Mon, 15 Nov 2010
DNSSEC Problems
In July, I have written about DNSSEC tools.
Our zone is still not signed yet, but I have at least enabled DNSSEC
valiadtion on our recursive servers at that time, asked the
maintainer of the muni.cz domain about the DNSSEC enrollment
process, and suggested we should discuss it further.
I have got no reply for several weeks, and then he suddenly replied: "I have
signed the muni.cz domain". Evening before this e-mail,
our recursive servers stopped resolving even names from our own subdomain,
fi.muni.cz. It was a major service disruption (the whole
IS MU cluster disintegrated, etc.). I was on a holiday, so my colleagues
just switched off the DNSSEC processing altogether. I did not have
time to look into this problem until last week. I have tried to
reenable DNSSEC, and the same problem appeared.
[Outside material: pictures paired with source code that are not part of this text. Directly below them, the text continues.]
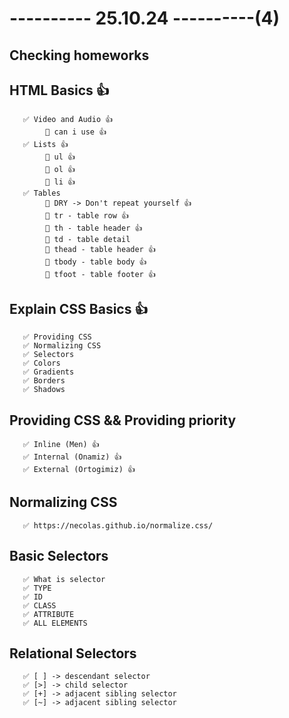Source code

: # ---------- 25.10.24 ----------(4)

## Checking homeworks

## HTML Basics 👍

       ✅ Video and Audio 👍
            🎁 can i use 👍
       ✅ Lists 👍
            🎁 ul 👍
            🎁 ol 👍
            🎁 li 👍
       ✅ Tables
            🎁 DRY -> Don't repeat yourself 👍
            🎁 tr - table row 👍
            🎁 th - table header 👍
            🎁 td - table detail
            🎁 thead - table header 👍
            🎁 tbody - table body 👍
            🎁 tfoot - table footer 👍

## Explain CSS Basics 👍

       ✅ Providing CSS
       ✅ Normalizing CSS
       ✅ Selectors
       ✅ Colors
       ✅ Gradients
       ✅ Borders
       ✅ Shadows

## Providing CSS && Providing priority

       ✅ Inline (Men) 👍
       ✅ Internal (Onamiz) 👍
       ✅ External (Ortogimiz) 👍

## Normalizing CSS

       ✅ https://necolas.github.io/normalize.css/

## Basic Selectors

       ✅ What is selector
       ✅ TYPE
       ✅ ID
       ✅ CLASS
       ✅ ATTRIBUTE
       ✅ ALL ELEMENTS

## Relational Selectors

       ✅ [ ] -> descendant selector
       ✅ [>] -> child selector
       ✅ [+] -> adjacent sibling selector
       ✅ [~] -> adjacent sibling selector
Part of the DNS queries
just got dropped. Digging into this further (thanks,
Dan!) I have discovered that one out
of three authoritative DNS servers for muni.cz
(ns.ces.net) has DNSSEC disabled. So 1/3 of the
queries were replied to without signatures, and got dropped by validating
resolvers.
The morale of the story is:
- Virtually nobody uses DNSSEC for validation. Otherwise there should
have been complaints about everything under
muni.czbeing occasionally unreachable since August and counting. - DNSSEC is very volatile, and has too many subtle ways how to fail. For example, expired signatures are not visible without complicated monitoring tool before it is too late. Or the above problem with the non-DNSSEC authoritative nameserver is not visible, when your resolvers use the other two authoritative nameservers as recursive nameservers. Etc.
Do you use validating resolvers, my dear lazyweb? And are all your zones signed?